Ewen raised his head, and out of his sunken, dark-rimmed eyes gave Keith a look which wavered away from him as if undecided, and then came back to his face and stayed there. Despair sat in those blue windows, but behind despair could be caught now a glimpse of a more natural craving for sympathy which had not been there before.

“Because,” he answered, his hand gripping hard the plaid over his legs, “they had written down every word I said—every word. In the morning they read it over to me. Of course I denied that it was correct . . . but there it all was—the secret that only I and one other besides Lochiel himself knew. Never having seen the actual spot myself I had learnt the directions off by heart; ’twas the last thing I did before the battle.” He shuddered violently, and once more dropped his head on to his knee. “O God, that ever I was brought away from Drumossie Moor!”

“Devils!” said Keith under his breath, “cold-blooded devils!” But who had first suggested that Ardroy should be watched? He sprang up, and began to pace distractedly about the room; but that thought could not so be shaken off. Yet a rather stinging consolation dawned on him: since the prisoner had acknowledged to him, what he had denied to his inquisitors, that the information was correct, he must trust him again—he must indeed, for he had thus put it in his power to go and betray him afresh.
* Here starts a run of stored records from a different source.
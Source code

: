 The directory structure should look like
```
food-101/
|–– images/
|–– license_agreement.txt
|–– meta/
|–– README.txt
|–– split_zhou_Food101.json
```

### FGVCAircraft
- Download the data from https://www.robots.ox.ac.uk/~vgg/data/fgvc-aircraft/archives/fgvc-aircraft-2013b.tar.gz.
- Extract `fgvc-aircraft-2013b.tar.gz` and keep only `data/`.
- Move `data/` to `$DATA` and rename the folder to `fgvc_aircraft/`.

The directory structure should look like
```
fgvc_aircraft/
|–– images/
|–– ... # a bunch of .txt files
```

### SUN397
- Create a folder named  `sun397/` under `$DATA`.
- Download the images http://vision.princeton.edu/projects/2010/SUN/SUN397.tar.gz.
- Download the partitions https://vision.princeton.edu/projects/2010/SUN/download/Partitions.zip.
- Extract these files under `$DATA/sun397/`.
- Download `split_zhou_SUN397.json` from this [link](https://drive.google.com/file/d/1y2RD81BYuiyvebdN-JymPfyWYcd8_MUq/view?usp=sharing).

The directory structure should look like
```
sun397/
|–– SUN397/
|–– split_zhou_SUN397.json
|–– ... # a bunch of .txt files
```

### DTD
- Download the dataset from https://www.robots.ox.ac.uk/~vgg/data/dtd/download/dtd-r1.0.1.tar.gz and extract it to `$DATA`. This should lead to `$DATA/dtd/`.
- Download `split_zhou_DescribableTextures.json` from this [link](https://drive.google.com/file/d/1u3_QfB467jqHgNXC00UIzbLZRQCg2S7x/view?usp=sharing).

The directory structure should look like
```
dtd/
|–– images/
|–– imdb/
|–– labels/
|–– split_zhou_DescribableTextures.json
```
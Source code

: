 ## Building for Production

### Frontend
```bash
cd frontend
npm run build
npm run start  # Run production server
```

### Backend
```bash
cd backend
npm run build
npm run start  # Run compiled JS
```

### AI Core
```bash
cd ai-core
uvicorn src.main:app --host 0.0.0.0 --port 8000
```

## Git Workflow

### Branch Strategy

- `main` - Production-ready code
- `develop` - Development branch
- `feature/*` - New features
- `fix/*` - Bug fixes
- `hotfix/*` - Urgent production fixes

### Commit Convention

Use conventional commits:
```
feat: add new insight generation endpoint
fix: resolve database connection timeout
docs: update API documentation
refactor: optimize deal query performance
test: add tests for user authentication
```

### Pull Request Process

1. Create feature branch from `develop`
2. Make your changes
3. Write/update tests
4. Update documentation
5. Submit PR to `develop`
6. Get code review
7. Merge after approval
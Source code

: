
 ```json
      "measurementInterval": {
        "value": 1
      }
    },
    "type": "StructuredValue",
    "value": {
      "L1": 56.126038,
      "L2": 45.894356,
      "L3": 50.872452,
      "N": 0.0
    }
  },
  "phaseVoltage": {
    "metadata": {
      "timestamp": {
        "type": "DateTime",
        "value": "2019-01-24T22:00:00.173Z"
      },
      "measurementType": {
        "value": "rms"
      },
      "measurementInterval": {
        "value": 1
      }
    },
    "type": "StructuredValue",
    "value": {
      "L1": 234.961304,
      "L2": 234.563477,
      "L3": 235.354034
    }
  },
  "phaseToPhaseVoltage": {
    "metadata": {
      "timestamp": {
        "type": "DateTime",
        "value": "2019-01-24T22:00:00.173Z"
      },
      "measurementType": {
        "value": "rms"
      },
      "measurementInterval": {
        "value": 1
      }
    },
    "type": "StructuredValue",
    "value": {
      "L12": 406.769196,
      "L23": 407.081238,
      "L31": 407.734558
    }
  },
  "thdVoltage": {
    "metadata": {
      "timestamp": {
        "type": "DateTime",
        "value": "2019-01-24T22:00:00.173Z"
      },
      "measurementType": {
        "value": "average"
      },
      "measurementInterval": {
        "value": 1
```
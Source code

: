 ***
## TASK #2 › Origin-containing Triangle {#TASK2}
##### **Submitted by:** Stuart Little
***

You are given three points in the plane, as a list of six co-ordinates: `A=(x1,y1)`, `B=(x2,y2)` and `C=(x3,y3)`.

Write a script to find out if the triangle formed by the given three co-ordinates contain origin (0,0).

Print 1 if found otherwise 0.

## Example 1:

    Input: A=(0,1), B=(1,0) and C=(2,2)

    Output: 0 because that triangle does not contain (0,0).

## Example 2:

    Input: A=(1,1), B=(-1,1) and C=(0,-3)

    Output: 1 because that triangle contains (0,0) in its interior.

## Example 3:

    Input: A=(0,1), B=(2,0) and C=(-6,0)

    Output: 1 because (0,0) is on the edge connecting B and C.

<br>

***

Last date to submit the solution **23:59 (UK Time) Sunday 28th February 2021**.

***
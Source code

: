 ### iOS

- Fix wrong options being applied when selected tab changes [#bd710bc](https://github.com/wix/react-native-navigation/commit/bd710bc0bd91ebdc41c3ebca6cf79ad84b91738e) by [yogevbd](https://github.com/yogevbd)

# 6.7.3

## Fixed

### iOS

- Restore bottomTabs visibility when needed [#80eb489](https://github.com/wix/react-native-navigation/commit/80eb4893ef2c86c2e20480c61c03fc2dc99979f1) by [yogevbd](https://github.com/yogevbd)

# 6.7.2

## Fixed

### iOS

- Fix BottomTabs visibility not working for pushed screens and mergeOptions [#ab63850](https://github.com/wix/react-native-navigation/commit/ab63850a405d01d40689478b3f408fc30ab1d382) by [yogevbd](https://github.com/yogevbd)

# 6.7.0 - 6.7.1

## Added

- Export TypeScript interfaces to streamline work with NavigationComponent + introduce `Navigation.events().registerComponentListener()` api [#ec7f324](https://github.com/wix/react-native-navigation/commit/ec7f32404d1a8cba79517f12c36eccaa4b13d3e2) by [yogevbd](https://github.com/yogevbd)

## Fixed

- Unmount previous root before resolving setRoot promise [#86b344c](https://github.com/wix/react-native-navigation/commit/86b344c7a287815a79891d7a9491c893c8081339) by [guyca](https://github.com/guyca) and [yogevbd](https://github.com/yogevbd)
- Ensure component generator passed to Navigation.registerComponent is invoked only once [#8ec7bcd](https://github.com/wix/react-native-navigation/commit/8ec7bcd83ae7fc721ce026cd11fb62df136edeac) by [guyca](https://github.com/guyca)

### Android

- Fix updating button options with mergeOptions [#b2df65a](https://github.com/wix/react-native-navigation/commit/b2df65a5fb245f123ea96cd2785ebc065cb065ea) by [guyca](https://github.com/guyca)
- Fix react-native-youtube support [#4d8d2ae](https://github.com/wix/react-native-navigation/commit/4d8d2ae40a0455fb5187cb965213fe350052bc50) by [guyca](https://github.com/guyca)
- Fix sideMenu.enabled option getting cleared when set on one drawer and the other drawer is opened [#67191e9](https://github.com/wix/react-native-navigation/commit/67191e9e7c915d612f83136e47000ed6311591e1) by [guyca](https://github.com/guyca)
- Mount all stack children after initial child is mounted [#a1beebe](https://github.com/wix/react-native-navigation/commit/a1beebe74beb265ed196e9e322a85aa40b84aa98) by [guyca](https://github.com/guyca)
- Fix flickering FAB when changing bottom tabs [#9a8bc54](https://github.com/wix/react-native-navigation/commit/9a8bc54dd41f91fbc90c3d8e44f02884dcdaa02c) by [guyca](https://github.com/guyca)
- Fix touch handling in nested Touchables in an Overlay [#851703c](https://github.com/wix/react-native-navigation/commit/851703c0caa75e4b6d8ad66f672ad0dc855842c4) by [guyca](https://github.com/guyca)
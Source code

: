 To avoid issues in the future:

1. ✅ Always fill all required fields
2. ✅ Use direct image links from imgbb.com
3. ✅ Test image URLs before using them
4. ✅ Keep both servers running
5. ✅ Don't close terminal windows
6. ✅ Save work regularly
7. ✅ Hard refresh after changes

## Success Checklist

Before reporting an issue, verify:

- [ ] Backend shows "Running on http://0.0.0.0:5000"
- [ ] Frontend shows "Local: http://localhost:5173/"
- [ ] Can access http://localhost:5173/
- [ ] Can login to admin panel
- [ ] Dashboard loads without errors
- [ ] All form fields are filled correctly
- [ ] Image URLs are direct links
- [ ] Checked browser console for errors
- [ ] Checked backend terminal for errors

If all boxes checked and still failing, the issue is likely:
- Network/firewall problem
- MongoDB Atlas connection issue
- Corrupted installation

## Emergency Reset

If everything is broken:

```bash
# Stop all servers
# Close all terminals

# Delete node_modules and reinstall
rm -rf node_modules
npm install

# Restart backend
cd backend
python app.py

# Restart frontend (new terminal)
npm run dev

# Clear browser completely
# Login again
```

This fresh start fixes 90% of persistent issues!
“You’ll tell me, I suppose,” began Ewen’s dragging voice again, “that a man cannot be expected to control his tongue in sleep, and it is true; he cannot. But they will keep that part out, and Lochiel, all the clan, will hear that I gave the information of my own free will. Is not that what you have been told already?” And as Keith, unable to deny this, did not answer, Ewen went on with passion: “However it was done, it has been done; I have betrayed my Chief, and he will know it. . . . If I were only sure that it would kill me outright, I would crawl to the breach there and throw myself down. I wish I had done it two nights ago!”

From the camp, where a drum was idly thudding, there came the sound of cheering, and the broken room where this agony beat its wings in vain was flooded with warm light as the sun began to slip down to the sea behind the hills of Morven, miles away. And Keith remembered, with wonder at his obtuseness, that he had once decided that Ewen Cameron was probably a very impassive person. . . .

What was he to say? For indeed the result of Ardroy’s disclosure might very well be just the same for Lochiel as if he had made it when in full possession of his senses. One argument, however, leapt unbidden to Keith’s lips: his Chief would never believe that Ardroy had willingly betrayed him. Would Ardroy believe such a thing of him, he asked.

But Ewen shook his head, uncomforted. “Lochiel would not have allowed himself to go to sleep—I did.”

“But you must have gone to sleep sooner or later!” expostulated Keith. “Lochiel himself would have done the same, for no human being can go very long without sleep.”

“How do you know?” asked Ewen listlessly. “I cannot sleep now when I wish to . . . when it is of no moment if I do.”

Keith looked at him in concern. That admission explained a good deal in his appearance. If this continued he might go out of his mind, and yet one was so powerless to help him; for indeed, as Ardroy had said, what was done, was done. He began to pace the room again.